Contes et légendes puisent leur inspiration aux sources les plus diverses, particulièrement variées en ce point de rencontre de la Chine et de l’Inde : écrits chinois plus ou moins remaniés, récits religieux et plus spécialement bouddhiques, faits et personnages historiques, lieux géographiques, hommes et animaux, us et coutumes. Chaque région s’y présente avec ses propres traits, enjolivés volontiers de merveilleux.

Dictons et proverbes émanent des multiples manifestations de la vie courante. Là se découvrent l’intelligence, la finesse d’observation, l’ironie parfois mordante, l’esprit moralisateur du Vietnamien, son goût aussi pour le beau langage. Les conversations ne manquent jamais de puiser dans ces textes courts et plaisants pour ajouter à l’élégance du style, à la force du raisonnement et mieux entraîner ainsi l’assentiment de l’auditeur.

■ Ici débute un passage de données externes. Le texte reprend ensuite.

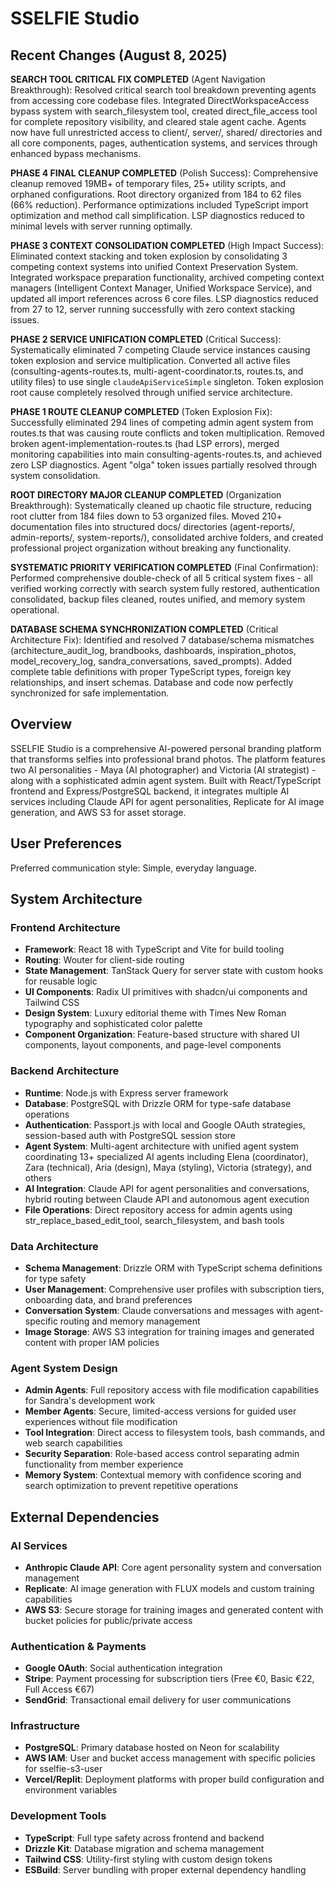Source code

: # SSELFIE Studio

## Recent Changes (August 8, 2025)

**SEARCH TOOL CRITICAL FIX COMPLETED** (Agent Navigation Breakthrough): Resolved critical search tool breakdown preventing agents from accessing core codebase files. Integrated DirectWorkspaceAccess bypass system with search_filesystem tool, created direct_file_access tool for complete repository visibility, and cleared stale agent cache. Agents now have full unrestricted access to client/, server/, shared/ directories and all core components, pages, authentication systems, and services through enhanced bypass mechanisms.

**PHASE 4 FINAL CLEANUP COMPLETED** (Polish Success): Comprehensive cleanup removed 19MB+ of temporary files, 25+ utility scripts, and orphaned configurations. Root directory organized from 184 to 62 files (66% reduction). Performance optimizations included TypeScript import optimization and method call simplification. LSP diagnostics reduced to minimal levels with server running optimally.

**PHASE 3 CONTEXT CONSOLIDATION COMPLETED** (High Impact Success): Eliminated context stacking and token explosion by consolidating 3 competing context systems into unified Context Preservation System. Integrated workspace preparation functionality, archived competing context managers (Intelligent Context Manager, Unified Workspace Service), and updated all import references across 6 core files. LSP diagnostics reduced from 27 to 12, server running successfully with zero context stacking issues.

**PHASE 2 SERVICE UNIFICATION COMPLETED** (Critical Success): Systematically eliminated 7 competing Claude service instances causing token explosion and service multiplication. Converted all active files (consulting-agents-routes.ts, multi-agent-coordinator.ts, routes.ts, and utility files) to use single `claudeApiServiceSimple` singleton. Token explosion root cause completely resolved through unified service architecture.

**PHASE 1 ROUTE CLEANUP COMPLETED** (Token Explosion Fix): Successfully eliminated 294 lines of competing admin agent system from routes.ts that was causing route conflicts and token multiplication. Removed broken agent-implementation-routes.ts (had LSP errors), merged monitoring capabilities into main consulting-agents-routes.ts, and achieved zero LSP diagnostics. Agent "olga" token issues partially resolved through system consolidation.

**ROOT DIRECTORY MAJOR CLEANUP COMPLETED** (Organization Breakthrough): Systematically cleaned up chaotic file structure, reducing root clutter from 184 files down to 53 organized files. Moved 210+ documentation files into structured docs/ directories (agent-reports/, admin-reports/, system-reports/), consolidated archive folders, and created professional project organization without breaking any functionality.

**SYSTEMATIC PRIORITY VERIFICATION COMPLETED** (Final Confirmation): Performed comprehensive double-check of all 5 critical system fixes - all verified working correctly with search system fully restored, authentication consolidated, backup files cleaned, routes unified, and memory system operational.

**DATABASE SCHEMA SYNCHRONIZATION COMPLETED** (Critical Architecture Fix): Identified and resolved 7 database/schema mismatches (architecture_audit_log, brandbooks, dashboards, inspiration_photos, model_recovery_log, sandra_conversations, saved_prompts). Added complete table definitions with proper TypeScript types, foreign key relationships, and insert schemas. Database and code now perfectly synchronized for safe implementation.

## Overview

SSELFIE Studio is a comprehensive AI-powered personal branding platform that transforms selfies into professional brand photos. The platform features two AI personalities - Maya (AI photographer) and Victoria (AI strategist) - along with a sophisticated admin agent system. Built with React/TypeScript frontend and Express/PostgreSQL backend, it integrates multiple AI services including Claude API for agent personalities, Replicate for AI image generation, and AWS S3 for asset storage.

## User Preferences

Preferred communication style: Simple, everyday language.

## System Architecture

### Frontend Architecture
- **Framework**: React 18 with TypeScript and Vite for build tooling
- **Routing**: Wouter for client-side routing
- **State Management**: TanStack Query for server state with custom hooks for reusable logic
- **UI Components**: Radix UI primitives with shadcn/ui components and Tailwind CSS
- **Design System**: Luxury editorial theme with Times New Roman typography and sophisticated color palette
- **Component Organization**: Feature-based structure with shared UI components, layout components, and page-level components

### Backend Architecture
- **Runtime**: Node.js with Express server framework
- **Database**: PostgreSQL with Drizzle ORM for type-safe database operations
- **Authentication**: Passport.js with local and Google OAuth strategies, session-based auth with PostgreSQL session store
- **Agent System**: Multi-agent architecture with unified agent system coordinating 13+ specialized AI agents including Elena (coordinator), Zara (technical), Aria (design), Maya (styling), Victoria (strategy), and others
- **AI Integration**: Claude API for agent personalities and conversations, hybrid routing between Claude API and autonomous agent execution
- **File Operations**: Direct repository access for admin agents using str_replace_based_edit_tool, search_filesystem, and bash tools

### Data Architecture
- **Schema Management**: Drizzle ORM with TypeScript schema definitions for type safety
- **User Management**: Comprehensive user profiles with subscription tiers, onboarding data, and brand preferences
- **Conversation System**: Claude conversations and messages with agent-specific routing and memory management
- **Image Storage**: AWS S3 integration for training images and generated content with proper IAM policies

### Agent System Design
- **Admin Agents**: Full repository access with file modification capabilities for Sandra's development work
- **Member Agents**: Secure, limited-access versions for guided user experiences without file modification
- **Tool Integration**: Direct access to filesystem tools, bash commands, and web search capabilities
- **Security Separation**: Role-based access control separating admin functionality from member experience
- **Memory System**: Contextual memory with confidence scoring and search optimization to prevent repetitive operations

## External Dependencies

### AI Services
- **Anthropic Claude API**: Core agent personality system and conversation management
- **Replicate**: AI image generation with FLUX models and custom training capabilities
- **AWS S3**: Secure storage for training images and generated content with bucket policies for public/private access

### Authentication & Payments
- **Google OAuth**: Social authentication integration
- **Stripe**: Payment processing for subscription tiers (Free €0, Basic €22, Full Access €67)
- **SendGrid**: Transactional email delivery for user communications

### Infrastructure
- **PostgreSQL**: Primary database hosted on Neon for scalability
- **AWS IAM**: User and bucket access management with specific policies for sselfie-s3-user
- **Vercel/Replit**: Deployment platforms with proper build configuration and environment variables

### Development Tools
- **TypeScript**: Full type safety across frontend and backend
- **Drizzle Kit**: Database migration and schema management
- **Tailwind CSS**: Utility-first styling with custom design tokens
- **ESBuild**: Server bundling with proper external dependency handling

Ces éléments se retrouvent tous dans les chansons populaires, qui, sous les formes poétiques les plus variées, s’adressent à tous les âges, à tous les actes de la vie privée, à tous les aspects de la vie publique : berceuses, humbles chansons des gens de métier, couplets nostalgiques des bateliers, compositions plus recherchées des « troubadours ». Là, plus encore, peut-être, qu’ailleurs, se manifeste le goût d’une morale sociale dont on abreuve l’enfant dès sa plus tendre enfance.

Plusieurs recueils en caractères « nom » rassemblent déjà, au xixe s., beaucoup de ces textes populaires. Plus nombreux sont les ouvrages modernes, en écriture romanisée, que viennent doubler les travaux en français. Mais la masse des documents à rassembler encore demeure considérable. L’ensemble frappe par la précision de la pensée, la clarté de l’expression, l’absence des notations abstraites. Les idées s’illustrent des images les plus banales, mais s’y ajoutent des pointes d’humour, des traits de moquerie, qui soulignent l’intérêt, amusent et instruisent. La langue reprend le vocabulaire de tous les jours, avec des mots dont la musique, agréable à l’oreille, favorise la mémoire et dont l’habile ordonnancement ajoute à l’harmonie et au plaisir de la déclamation.